[Source information]
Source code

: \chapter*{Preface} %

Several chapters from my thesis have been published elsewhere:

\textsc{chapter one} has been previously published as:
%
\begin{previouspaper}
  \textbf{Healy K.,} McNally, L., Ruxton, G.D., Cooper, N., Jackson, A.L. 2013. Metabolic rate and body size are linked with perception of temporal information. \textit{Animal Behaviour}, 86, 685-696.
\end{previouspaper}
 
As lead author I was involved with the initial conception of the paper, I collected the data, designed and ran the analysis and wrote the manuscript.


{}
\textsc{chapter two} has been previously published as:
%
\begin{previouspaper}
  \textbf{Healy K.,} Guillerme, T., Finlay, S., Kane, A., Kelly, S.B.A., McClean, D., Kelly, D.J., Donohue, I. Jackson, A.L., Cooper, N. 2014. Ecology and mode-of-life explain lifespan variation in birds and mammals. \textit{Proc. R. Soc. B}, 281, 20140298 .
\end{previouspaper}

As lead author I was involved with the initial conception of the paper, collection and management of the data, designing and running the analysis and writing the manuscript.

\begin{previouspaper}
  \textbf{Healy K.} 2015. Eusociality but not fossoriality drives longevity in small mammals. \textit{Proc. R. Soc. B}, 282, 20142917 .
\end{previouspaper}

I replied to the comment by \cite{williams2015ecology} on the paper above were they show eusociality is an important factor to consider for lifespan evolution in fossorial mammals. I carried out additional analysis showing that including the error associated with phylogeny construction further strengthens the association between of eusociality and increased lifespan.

--

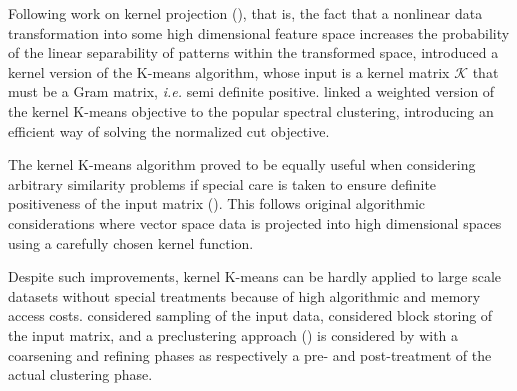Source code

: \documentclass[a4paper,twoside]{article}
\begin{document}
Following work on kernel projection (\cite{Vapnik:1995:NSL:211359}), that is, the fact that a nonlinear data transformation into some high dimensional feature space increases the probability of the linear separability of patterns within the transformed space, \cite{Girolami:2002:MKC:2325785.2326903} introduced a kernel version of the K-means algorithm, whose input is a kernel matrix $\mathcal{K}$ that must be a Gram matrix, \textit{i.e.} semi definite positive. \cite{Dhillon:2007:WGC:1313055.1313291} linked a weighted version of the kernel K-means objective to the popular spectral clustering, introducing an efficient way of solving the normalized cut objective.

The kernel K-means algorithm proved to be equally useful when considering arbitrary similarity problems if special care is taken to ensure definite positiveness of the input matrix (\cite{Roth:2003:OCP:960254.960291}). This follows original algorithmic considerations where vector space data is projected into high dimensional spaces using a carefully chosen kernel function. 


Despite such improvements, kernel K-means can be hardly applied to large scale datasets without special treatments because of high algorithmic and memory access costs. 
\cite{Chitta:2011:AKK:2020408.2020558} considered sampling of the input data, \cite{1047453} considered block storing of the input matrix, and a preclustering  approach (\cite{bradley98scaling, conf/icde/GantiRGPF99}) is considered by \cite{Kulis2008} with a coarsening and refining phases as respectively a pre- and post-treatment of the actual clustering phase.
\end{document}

---

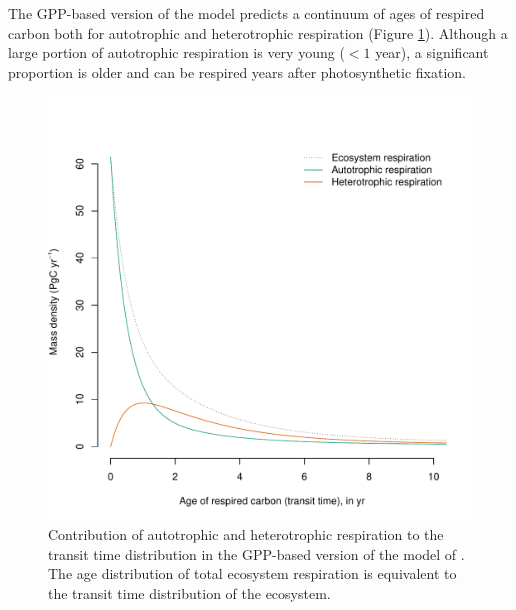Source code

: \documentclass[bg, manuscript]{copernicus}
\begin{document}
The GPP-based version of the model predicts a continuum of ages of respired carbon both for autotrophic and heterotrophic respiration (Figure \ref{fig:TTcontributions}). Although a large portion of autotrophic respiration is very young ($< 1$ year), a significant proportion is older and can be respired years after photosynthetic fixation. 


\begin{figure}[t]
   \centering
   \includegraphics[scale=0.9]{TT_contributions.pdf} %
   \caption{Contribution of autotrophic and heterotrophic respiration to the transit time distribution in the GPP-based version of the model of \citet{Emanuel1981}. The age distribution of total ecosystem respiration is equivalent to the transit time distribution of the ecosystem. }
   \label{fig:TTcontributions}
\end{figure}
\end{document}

[What to do] Every line that contains the string "been" should be copied from the entries.

[Task result]
Several chapters from my thesis have been published elsewhere:
\textsc{chapter one} has been previously published as:
\textsc{chapter two} has been previously published as:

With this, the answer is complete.